India has raised concerns with the Chinese regime over its plan to build a hydropower dam in Tibet, India’s foreign ministry said on Jan. 3.
According to Chinese state news agency Xinhua, the recently approved dam will be built on the lower reaches of the Yarlung Zangbo River, which becomes the Brahmaputra River as it leaves Tibet and flows south into India’s Arunachal Pradesh and Assam states and finally into Bangladesh.
According to Chinese officials, hydropower projects in Tibet will not have a major effect on the environment or on downstream water supplies. India and Bangladesh have nevertheless raised concerns about the dam.
Randhir Jaiswal, spokesperson for India’s Ministry of External Affairs, told reporters that New Delhi will monitor the development.
“As a lower riparian state with established user rights to the waters of the river, we have consistently expressed through expert level as well as diplomatic channels, our views and concerns to the Chinese side over mega projects on rivers in their territory,” he said.
Jaiswal said that Beijing has been urged to ensure the interests of downstream states are not harmed.
“We will continue to monitor and take necessary measures to protect our interests,” he said.
Xinhua reported on Dec. 25 that the authorities had green-lit the plan to build a dam on the Yarlung Zangbo River.
According to an estimate provided by the Power Construction Corp. of China in 2020, the dam could produce 300 billion kilowatt-hours (kWh) of electricity annually, more than triple the 88.2 billion kWh capacity of the Three Gorges Dam, currently the world’s largest, in central China.

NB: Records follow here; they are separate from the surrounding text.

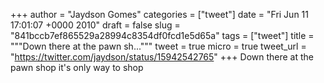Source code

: 
+++
author = "Jaydson Gomes"
categories = ["tweet"]
date = "Fri Jun 11 17:01:07 +0000 2010"
draft = false
slug = "841bccb7ef865529a28994c8354df0fcd1e5d65a"
tags = ["tweet"]
title = """Down there at the pawn sh..."""
tweet = true
micro = true
tweet_url = "https://twitter.com/jaydson/status/15942542765"
+++
Down there at the pawn shop it's only way to shop

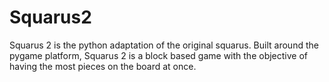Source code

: # Squarus2
Squarus 2 is the python adaptation of the original squarus. Built around the pygame platform, Squarus 2 is a block based game with the objective of having the most pieces on the board at once.
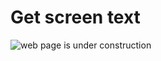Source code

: # Get screen text

![web page is under construction](https://docimages.blob.core.chinacloudapi.cn/images/commingsoon20210514.jpg)
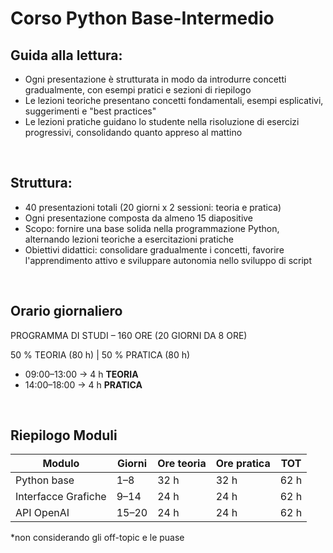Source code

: # Corso Python Base-Intermedio

## Guida alla lettura:
- Ogni presentazione è strutturata in modo da introdurre concetti gradualmente, con esempi pratici e sezioni di riepilogo
- Le lezioni teoriche presentano concetti fondamentali, esempi esplicativi, suggerimenti e "best practices"
- Le lezioni pratiche guidano lo studente nella risoluzione di esercizi progressivi, consolidando quanto appreso al mattino

‎ 

## Struttura:
- 40 presentazioni totali (20 giorni x 2 sessioni: teoria e pratica)
- Ogni presentazione composta da almeno 15 diapositive
- Scopo: fornire una base solida nella programmazione Python, alternando lezioni teoriche a esercitazioni pratiche
- Obiettivi didattici: consolidare gradualmente i concetti, favorire l'apprendimento attivo e sviluppare autonomia nello sviluppo di script

‎ 

## Orario giornaliero
PROGRAMMA DI STUDI – 160 ORE (20 GIORNI DA 8 ORE)

50 % TEORIA (80 h) | 50 % PRATICA (80 h)


- 09:00–13:00 → 4 h **TEORIA**
- 14:00–18:00 → 4 h **PRATICA**

‎ 

## Riepilogo Moduli

| Modulo              | Giorni  | Ore teoria | Ore pratica | TOT |
|---------------------|--------|------------|------------|--------|
| Python base        | 1–8    | 32 h       | 32 h       | 62 h
| Interfacce Grafiche | 9–14   | 24 h       | 24 h       | 62 h
| API OpenAI         | 15–20  | 24 h       | 24 h       | 62 h

*non considerando gli off-topic e le puase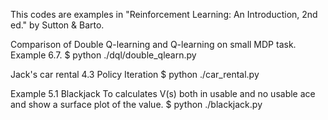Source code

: This codes are examples in "Reinforcement Learning: An Introduction, 2nd ed." by Sutton & Barto.

Comparison of Double Q-learning and Q-learning on small MDP task.
Example 6.7.
$ python ./dql/double_qlearn.py

Jack's car rental
4.3 Policy Iteration
$ python ./car_rental.py

Example 5.1 Blackjack
To calculates V(s) both in usable and no usable ace and show a surface plot of the value.
$ python ./blackjack.py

Pema Khandu, chief minister of Arunachal Pradesh, raised concerns that the Chinese regime’s plan to divert water could drastically lower the water level of the river, which is known as the Siang River in the state.
“In such a scenario, the volume of water could decrease so much that one might be able to cross the mighty river on foot,” he said in an interview with Indian news agency PTI.
While the Chinese regime has not disclosed the exact location of the dam, the area sits on top of the Alpine-Himalayan seismic zone.
After the project was approved on Dec. 25, Hung Ming-Te, assistant research fellow at Taiwan’s Institute for National Defense and Security Research, told The Epoch Times that because the Yarlung Zangbo River is in a seismic zone, the dam could significantly increase the risks of landslides.
Germany-based Chinese hydrologist Wang Weiluo told The Epoch Times that there is no need to build another dam, because China’s electricity supply is already larger than its demand.
In 2021, after the Chinese regime announced plans of a hydropower project on the Yarlung Zangbo, Wang wrote an article arguing that a dam would irreparably damage the protected Yarlung Zangbo Grand Canyon, which was already at risk of flooding from earthquakes and landslides.
Territorial Dispute
During the press conference on Jan. 3, Jaiswal also said India has lodged “a solemn protest” over the Chinese regime’s creation of two new counties.On Dec. 27, the authorities of the Xinjiang region announced the creation of the new counties, He'an and Hekang, in the Hotan prefecture.
Jaiswal told reporters that parts of the area “fall in India’s Union Territory of Ladakh.”